Problem to work on:
Each line of the entries below that holds "year" is needed, copied in full.
★ ★ ★
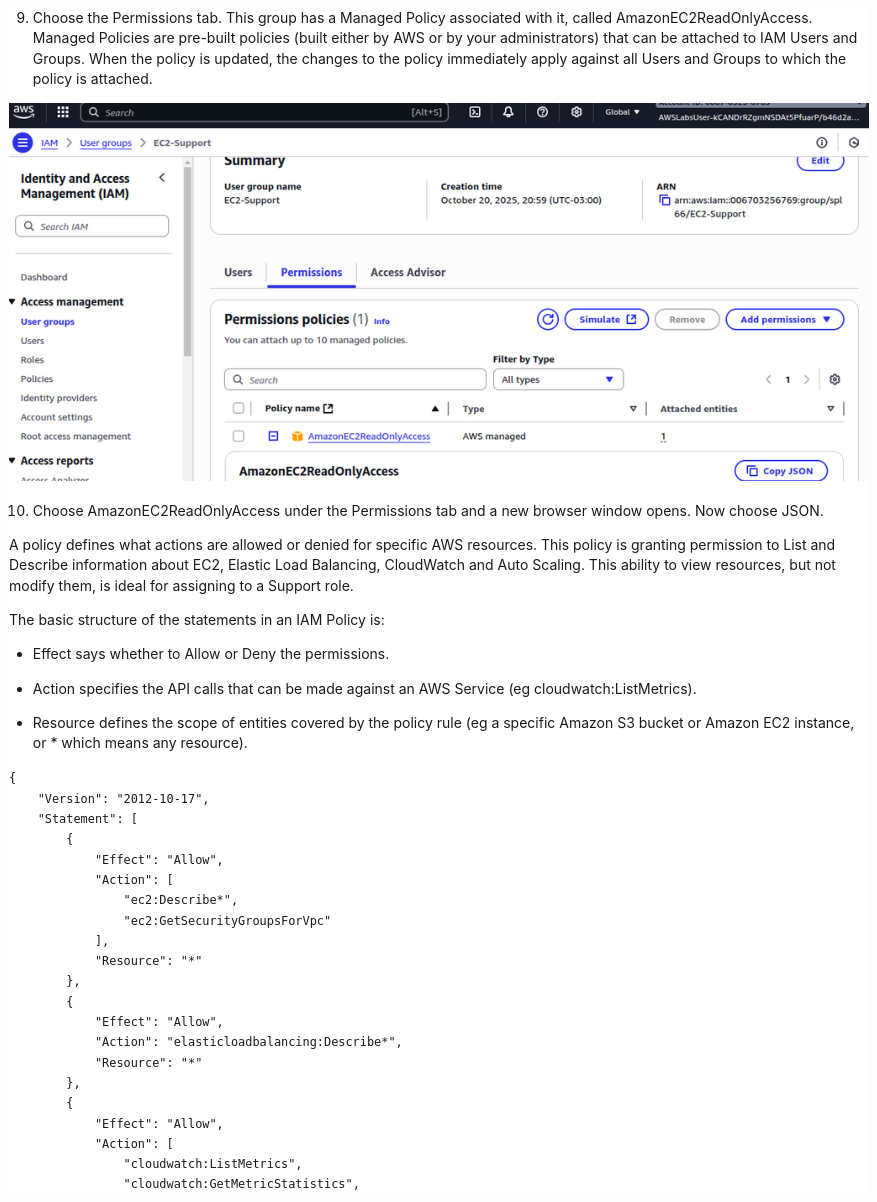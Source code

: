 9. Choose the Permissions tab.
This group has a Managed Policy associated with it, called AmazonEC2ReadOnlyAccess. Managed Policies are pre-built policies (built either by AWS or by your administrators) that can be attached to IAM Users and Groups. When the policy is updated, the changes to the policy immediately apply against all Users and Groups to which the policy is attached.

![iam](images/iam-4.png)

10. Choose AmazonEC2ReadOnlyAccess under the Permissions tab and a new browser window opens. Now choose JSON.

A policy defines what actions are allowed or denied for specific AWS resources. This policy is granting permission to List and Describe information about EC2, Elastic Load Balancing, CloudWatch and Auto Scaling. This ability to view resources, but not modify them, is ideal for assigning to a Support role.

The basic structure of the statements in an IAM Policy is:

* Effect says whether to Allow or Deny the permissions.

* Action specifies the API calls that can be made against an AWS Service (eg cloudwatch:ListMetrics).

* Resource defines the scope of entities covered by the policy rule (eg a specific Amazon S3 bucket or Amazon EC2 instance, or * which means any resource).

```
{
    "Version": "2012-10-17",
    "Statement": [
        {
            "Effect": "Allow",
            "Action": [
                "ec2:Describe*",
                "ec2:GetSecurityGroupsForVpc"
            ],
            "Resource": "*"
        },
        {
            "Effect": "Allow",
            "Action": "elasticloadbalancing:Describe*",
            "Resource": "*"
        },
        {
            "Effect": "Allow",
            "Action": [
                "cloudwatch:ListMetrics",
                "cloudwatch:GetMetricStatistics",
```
★ ★ ★
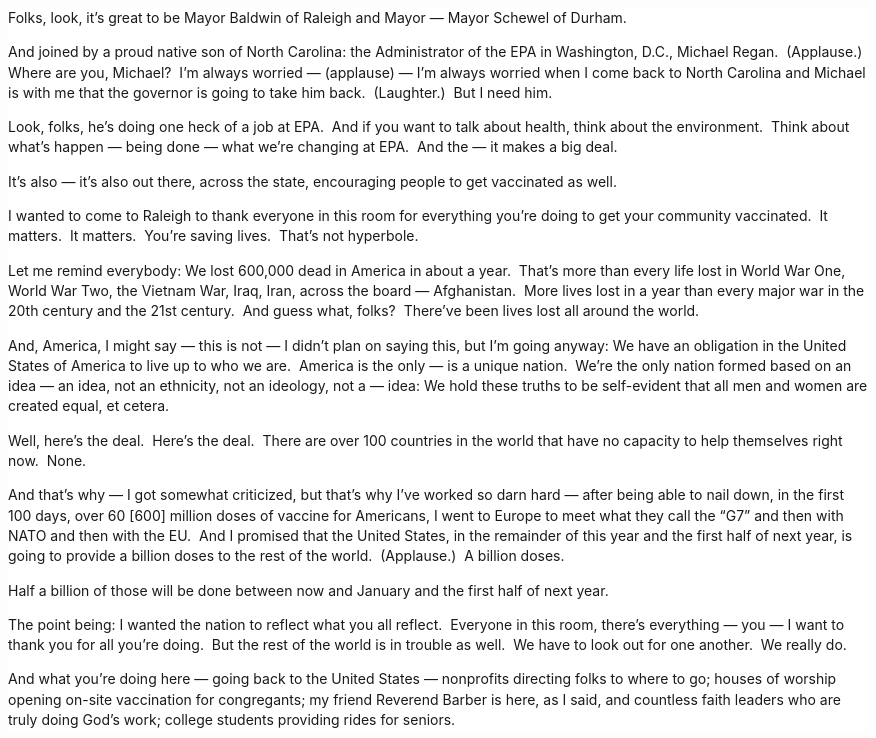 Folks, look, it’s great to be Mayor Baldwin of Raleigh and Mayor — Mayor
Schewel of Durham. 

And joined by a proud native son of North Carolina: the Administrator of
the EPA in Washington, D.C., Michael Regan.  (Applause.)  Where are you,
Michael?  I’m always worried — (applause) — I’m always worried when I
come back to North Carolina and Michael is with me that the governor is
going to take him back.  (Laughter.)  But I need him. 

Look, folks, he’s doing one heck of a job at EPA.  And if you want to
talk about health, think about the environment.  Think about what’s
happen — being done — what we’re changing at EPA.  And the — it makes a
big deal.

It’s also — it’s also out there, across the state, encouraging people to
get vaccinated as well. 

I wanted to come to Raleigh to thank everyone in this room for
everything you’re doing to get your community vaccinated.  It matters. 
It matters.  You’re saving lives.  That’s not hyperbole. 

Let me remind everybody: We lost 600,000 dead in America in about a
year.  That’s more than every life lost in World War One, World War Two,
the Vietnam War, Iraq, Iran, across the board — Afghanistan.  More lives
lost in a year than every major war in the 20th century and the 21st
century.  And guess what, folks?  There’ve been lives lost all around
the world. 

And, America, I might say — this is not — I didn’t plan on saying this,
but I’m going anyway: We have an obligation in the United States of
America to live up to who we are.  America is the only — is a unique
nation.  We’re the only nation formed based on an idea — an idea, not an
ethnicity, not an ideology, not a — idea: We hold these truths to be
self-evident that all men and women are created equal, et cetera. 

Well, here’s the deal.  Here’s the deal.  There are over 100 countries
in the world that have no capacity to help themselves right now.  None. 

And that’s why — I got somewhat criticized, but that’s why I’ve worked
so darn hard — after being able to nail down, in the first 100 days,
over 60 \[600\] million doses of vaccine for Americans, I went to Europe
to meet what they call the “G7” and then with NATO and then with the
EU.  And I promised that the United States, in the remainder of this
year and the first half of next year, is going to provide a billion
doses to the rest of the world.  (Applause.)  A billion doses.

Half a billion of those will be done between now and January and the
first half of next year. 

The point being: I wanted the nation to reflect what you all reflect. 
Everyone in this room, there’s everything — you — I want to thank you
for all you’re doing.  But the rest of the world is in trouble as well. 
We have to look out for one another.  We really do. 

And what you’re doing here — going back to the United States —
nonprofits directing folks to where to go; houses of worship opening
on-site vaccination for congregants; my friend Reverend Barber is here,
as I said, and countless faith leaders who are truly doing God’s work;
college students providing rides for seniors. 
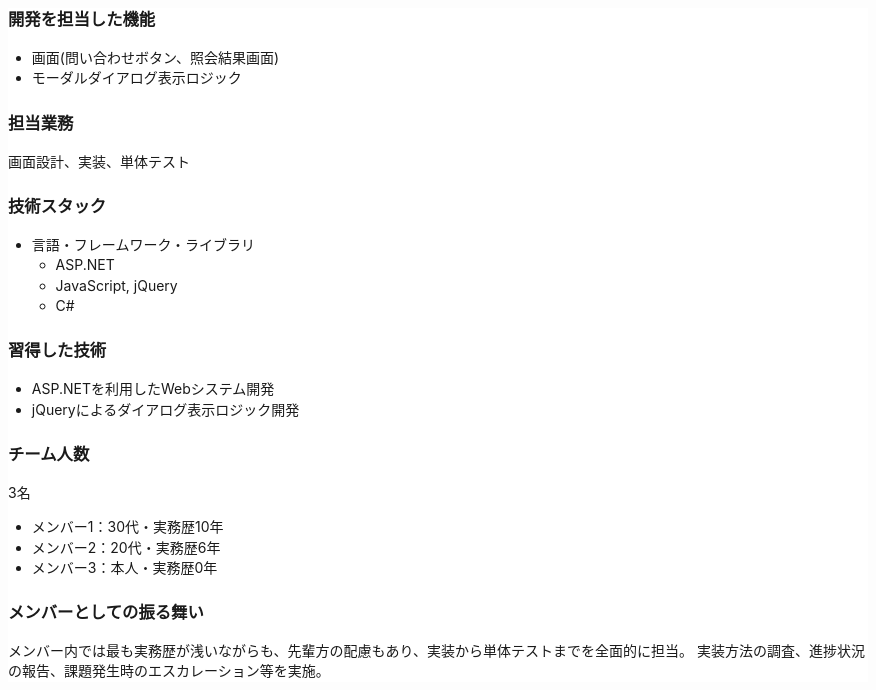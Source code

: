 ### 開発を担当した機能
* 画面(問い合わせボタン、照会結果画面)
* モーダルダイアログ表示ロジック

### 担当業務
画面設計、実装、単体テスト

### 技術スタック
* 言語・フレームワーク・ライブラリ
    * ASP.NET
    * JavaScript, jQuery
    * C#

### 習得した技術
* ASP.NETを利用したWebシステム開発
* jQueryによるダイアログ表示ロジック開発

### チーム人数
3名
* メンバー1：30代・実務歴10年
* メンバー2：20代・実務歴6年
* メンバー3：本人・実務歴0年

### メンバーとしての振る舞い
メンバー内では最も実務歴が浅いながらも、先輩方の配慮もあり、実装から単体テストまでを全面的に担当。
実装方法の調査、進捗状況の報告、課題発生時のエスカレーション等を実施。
★ ★ ★
Result of this exercise:
year.  That’s more than every life lost in World War One, World War Two,
lost in a year than every major war in the 20th century and the 21st
year and the first half of next year, is going to provide a billion
first half of next year. 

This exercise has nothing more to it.